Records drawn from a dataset
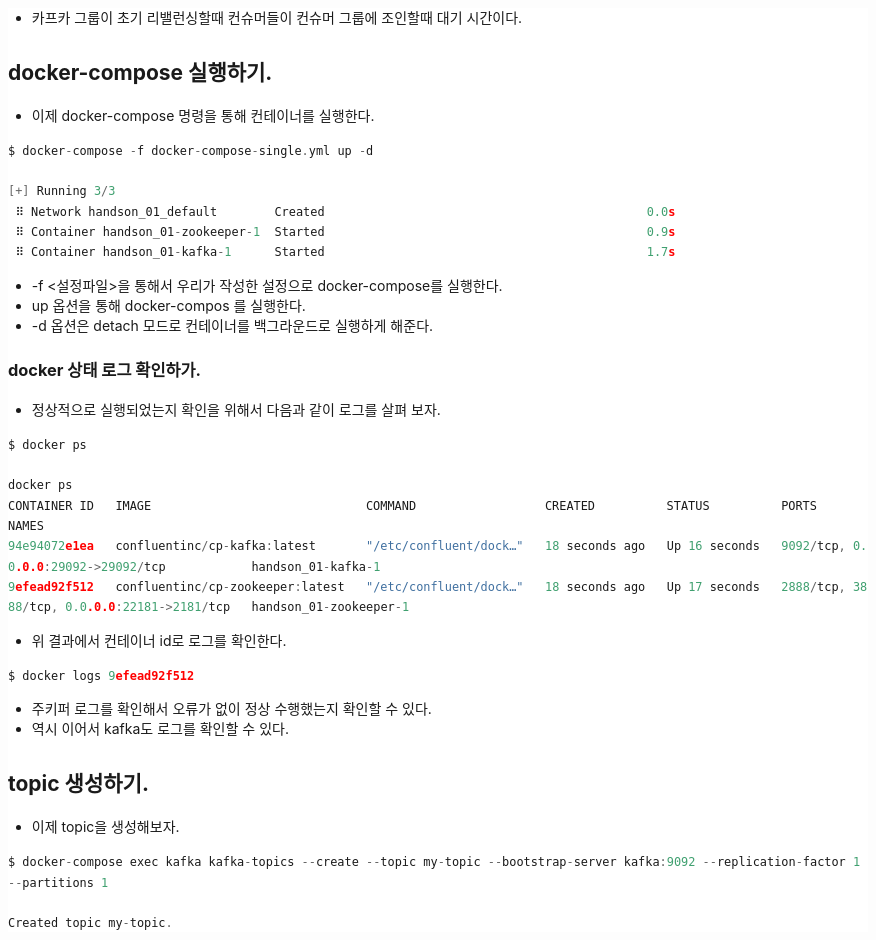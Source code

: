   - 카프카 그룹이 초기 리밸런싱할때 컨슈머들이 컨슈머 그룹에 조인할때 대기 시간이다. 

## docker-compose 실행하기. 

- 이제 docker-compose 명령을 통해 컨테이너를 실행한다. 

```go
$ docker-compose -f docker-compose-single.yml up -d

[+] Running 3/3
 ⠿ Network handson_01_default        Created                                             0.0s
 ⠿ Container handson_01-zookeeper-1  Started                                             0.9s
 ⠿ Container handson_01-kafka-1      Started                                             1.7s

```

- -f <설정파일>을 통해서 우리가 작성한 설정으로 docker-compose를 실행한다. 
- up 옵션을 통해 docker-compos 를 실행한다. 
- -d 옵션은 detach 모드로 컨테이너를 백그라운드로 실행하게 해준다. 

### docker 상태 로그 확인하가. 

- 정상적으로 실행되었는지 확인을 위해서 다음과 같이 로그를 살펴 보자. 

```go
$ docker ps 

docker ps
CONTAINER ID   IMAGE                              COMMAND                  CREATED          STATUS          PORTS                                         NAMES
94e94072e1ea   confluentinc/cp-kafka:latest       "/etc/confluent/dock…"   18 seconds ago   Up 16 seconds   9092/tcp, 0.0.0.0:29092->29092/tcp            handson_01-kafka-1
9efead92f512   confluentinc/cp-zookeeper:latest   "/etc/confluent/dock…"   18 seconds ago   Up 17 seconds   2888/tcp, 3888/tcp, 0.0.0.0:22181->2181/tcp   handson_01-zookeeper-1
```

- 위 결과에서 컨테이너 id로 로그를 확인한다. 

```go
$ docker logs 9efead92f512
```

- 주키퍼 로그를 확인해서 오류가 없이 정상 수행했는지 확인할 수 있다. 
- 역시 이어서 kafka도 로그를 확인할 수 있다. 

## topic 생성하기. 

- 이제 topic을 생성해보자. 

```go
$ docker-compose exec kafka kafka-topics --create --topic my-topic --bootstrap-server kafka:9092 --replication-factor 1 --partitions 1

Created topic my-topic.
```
---
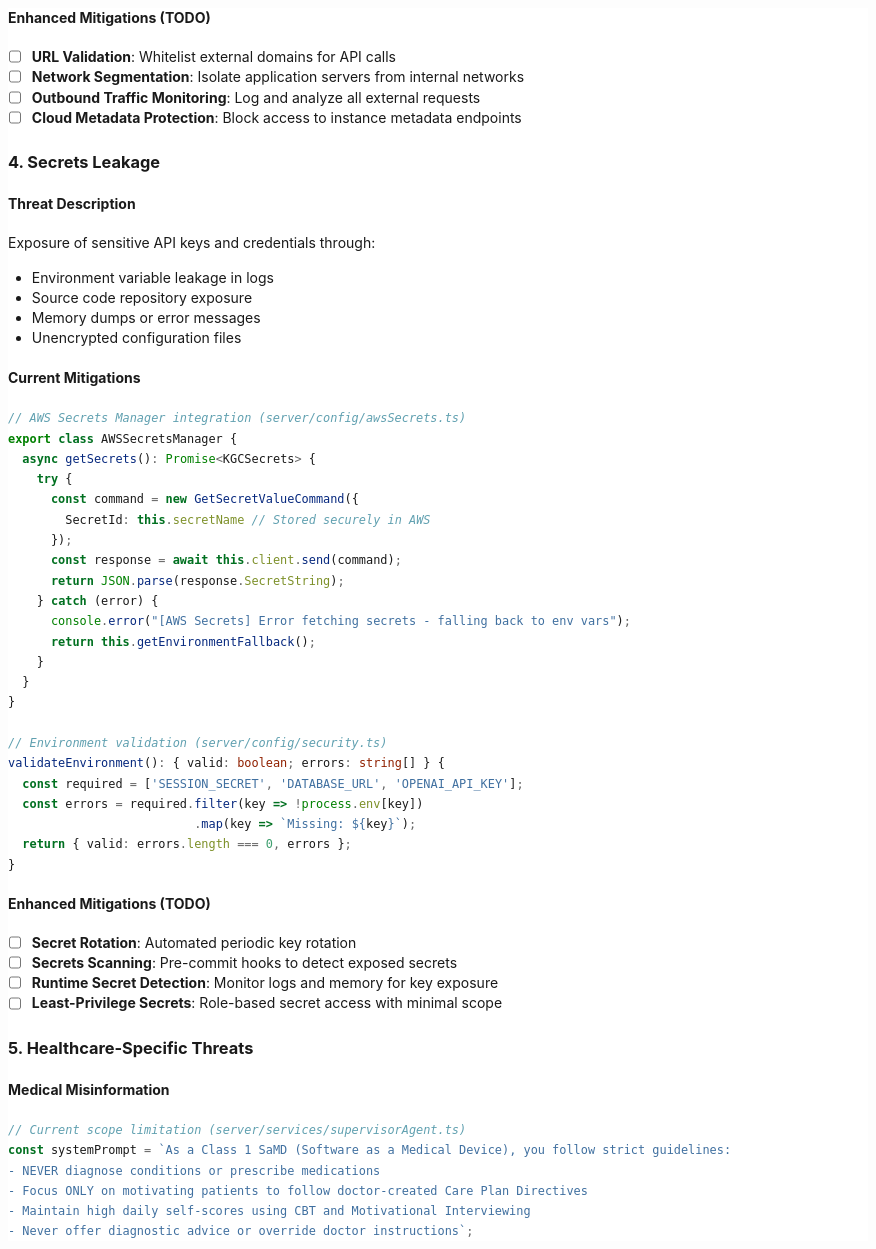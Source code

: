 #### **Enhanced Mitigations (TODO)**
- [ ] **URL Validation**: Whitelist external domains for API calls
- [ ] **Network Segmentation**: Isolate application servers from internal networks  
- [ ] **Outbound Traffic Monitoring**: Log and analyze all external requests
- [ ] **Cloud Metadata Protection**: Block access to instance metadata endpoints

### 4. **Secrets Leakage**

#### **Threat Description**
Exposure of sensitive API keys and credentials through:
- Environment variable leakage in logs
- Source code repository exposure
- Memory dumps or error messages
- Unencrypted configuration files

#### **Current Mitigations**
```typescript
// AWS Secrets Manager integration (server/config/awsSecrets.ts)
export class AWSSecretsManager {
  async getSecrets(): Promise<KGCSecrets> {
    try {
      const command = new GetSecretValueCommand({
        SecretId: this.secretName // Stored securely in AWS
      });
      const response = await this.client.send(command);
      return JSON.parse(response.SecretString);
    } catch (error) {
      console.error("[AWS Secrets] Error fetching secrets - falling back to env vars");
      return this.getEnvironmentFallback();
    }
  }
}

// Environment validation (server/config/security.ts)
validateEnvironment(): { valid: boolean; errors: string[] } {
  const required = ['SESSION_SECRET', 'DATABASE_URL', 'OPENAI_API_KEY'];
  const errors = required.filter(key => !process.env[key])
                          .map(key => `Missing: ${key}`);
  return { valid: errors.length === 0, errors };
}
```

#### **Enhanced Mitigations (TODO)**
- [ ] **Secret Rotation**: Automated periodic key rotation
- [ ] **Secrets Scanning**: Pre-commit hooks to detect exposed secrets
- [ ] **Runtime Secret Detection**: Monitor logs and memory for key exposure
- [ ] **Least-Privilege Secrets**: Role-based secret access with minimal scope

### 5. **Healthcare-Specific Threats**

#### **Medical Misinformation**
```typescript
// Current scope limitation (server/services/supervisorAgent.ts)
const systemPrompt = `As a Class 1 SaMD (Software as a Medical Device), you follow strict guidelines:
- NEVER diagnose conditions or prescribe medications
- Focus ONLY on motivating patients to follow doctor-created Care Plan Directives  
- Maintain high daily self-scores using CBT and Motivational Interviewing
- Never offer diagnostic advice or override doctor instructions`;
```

- _Task objective_: Search the records for the word "seconds", then list every line that has it.

- _Answer for the task_:
94e94072e1ea   confluentinc/cp-kafka:latest       "/etc/confluent/dock…"   18 seconds ago   Up 16 seconds   9092/tcp, 0.0.0.0:29092->29092/tcp            handson_01-kafka-1
9efead92f512   confluentinc/cp-zookeeper:latest   "/etc/confluent/dock…"   18 seconds ago   Up 17 seconds   2888/tcp, 3888/tcp, 0.0.0.0:22181->2181/tcp   handson_01-zookeeper-1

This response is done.